What is needed is each line of the data below that holds the string "program".

» **Entries shown**
»»
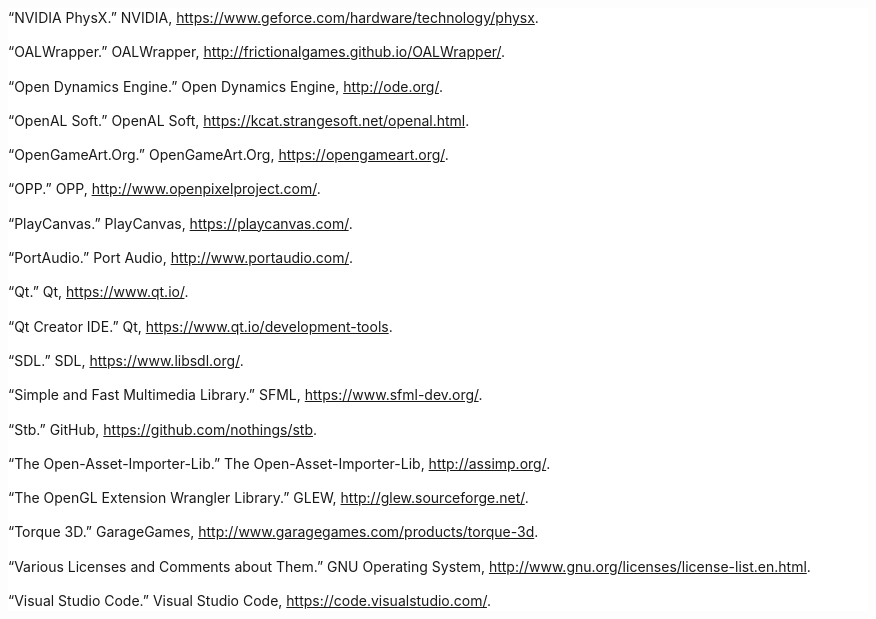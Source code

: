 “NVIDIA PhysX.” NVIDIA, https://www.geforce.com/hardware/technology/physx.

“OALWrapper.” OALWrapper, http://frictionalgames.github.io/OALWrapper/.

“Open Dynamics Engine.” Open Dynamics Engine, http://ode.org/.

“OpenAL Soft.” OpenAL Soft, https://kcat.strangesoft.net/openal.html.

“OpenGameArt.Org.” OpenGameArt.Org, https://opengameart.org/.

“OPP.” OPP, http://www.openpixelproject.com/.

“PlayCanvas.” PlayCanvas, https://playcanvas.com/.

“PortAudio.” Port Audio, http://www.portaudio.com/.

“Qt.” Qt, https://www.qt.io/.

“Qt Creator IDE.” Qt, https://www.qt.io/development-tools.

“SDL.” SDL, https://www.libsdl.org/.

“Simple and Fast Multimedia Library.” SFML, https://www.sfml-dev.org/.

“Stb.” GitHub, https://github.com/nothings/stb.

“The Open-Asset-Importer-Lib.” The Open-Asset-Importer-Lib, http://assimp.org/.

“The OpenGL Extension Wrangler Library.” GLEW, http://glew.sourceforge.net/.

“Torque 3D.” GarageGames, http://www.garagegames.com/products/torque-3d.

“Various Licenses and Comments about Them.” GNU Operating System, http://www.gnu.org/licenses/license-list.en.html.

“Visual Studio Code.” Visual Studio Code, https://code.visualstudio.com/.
««
»»
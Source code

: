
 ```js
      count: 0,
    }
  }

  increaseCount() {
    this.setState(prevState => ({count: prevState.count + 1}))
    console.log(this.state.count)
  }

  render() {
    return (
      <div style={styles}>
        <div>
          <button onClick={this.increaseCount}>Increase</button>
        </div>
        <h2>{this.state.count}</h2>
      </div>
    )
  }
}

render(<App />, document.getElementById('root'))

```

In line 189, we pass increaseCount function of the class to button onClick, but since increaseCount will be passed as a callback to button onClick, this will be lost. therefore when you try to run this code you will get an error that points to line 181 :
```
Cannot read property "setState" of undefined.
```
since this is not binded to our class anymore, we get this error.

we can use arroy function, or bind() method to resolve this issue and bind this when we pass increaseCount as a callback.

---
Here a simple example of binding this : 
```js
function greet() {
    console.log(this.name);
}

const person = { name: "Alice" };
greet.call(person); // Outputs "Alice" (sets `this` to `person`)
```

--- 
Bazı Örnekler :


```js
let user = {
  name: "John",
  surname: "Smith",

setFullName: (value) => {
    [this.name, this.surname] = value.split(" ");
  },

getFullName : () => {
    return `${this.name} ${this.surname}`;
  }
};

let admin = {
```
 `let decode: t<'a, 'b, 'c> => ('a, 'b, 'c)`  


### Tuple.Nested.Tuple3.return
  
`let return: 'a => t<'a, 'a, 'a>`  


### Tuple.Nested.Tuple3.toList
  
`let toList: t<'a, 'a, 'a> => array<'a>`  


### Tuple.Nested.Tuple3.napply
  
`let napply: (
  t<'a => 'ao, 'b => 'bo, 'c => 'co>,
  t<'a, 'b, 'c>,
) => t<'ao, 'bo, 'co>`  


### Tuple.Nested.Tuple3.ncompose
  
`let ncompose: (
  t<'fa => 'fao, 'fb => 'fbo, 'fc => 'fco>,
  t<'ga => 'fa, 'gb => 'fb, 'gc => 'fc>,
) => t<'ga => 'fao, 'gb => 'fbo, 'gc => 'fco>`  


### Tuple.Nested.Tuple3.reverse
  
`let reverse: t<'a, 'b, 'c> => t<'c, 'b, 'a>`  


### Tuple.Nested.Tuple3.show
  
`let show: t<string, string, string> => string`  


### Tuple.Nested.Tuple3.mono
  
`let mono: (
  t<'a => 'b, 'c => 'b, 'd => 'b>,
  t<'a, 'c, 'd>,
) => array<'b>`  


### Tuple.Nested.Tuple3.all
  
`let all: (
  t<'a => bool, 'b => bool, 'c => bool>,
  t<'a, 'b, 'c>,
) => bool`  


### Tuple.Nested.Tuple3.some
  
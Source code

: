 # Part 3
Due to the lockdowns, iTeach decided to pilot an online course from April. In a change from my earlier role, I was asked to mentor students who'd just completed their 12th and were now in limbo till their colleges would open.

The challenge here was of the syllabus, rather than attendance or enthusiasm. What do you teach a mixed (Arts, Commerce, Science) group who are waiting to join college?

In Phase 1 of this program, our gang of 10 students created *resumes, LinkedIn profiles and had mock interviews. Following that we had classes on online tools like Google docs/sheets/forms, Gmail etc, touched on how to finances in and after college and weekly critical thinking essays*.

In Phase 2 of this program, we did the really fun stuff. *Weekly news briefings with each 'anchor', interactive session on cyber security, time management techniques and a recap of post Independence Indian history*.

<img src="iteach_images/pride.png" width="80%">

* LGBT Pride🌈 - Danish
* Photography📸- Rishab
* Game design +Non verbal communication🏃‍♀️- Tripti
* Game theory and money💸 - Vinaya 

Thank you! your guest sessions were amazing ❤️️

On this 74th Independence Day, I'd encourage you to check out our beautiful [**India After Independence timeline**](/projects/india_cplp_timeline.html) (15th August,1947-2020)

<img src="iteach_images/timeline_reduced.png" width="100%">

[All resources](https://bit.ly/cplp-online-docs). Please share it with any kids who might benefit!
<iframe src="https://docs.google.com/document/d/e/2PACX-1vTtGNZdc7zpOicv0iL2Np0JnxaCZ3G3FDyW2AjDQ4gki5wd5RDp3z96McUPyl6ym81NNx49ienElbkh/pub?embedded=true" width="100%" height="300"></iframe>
««
»»
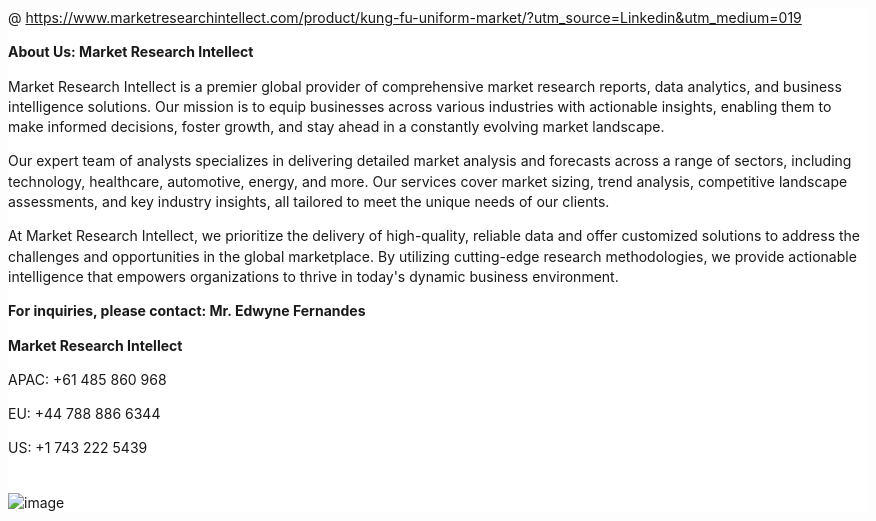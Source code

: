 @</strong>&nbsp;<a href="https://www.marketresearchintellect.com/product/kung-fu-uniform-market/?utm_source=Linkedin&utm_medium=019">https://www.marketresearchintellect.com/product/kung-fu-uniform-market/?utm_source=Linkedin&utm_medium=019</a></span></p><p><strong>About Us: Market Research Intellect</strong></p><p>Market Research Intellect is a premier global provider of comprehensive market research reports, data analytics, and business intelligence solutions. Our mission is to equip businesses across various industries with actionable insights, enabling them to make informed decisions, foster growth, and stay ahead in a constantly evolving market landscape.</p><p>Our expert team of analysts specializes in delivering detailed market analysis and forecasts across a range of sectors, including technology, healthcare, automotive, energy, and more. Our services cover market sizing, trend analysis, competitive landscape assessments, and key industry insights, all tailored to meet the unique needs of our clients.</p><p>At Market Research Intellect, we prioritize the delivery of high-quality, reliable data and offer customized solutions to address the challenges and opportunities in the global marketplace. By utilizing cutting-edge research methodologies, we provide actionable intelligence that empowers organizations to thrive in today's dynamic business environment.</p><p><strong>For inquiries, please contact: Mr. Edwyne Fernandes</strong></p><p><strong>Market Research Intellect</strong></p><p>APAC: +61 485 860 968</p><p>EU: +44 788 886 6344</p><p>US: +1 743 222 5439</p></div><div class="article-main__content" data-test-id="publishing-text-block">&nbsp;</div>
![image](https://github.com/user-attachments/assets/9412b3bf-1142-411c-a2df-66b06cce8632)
««
» **Answer space**
In Phase 1 of this program, our gang of 10 students created *resumes, LinkedIn profiles and had mock interviews. Following that we had classes on online tools like Google docs/sheets/forms, Gmail etc, touched on how to finances in and after college and weekly critical thinking essays*.
In Phase 2 of this program, we did the really fun stuff. *Weekly news briefings with each 'anchor', interactive session on cyber security, time management techniques and a recap of post Independence Indian history*.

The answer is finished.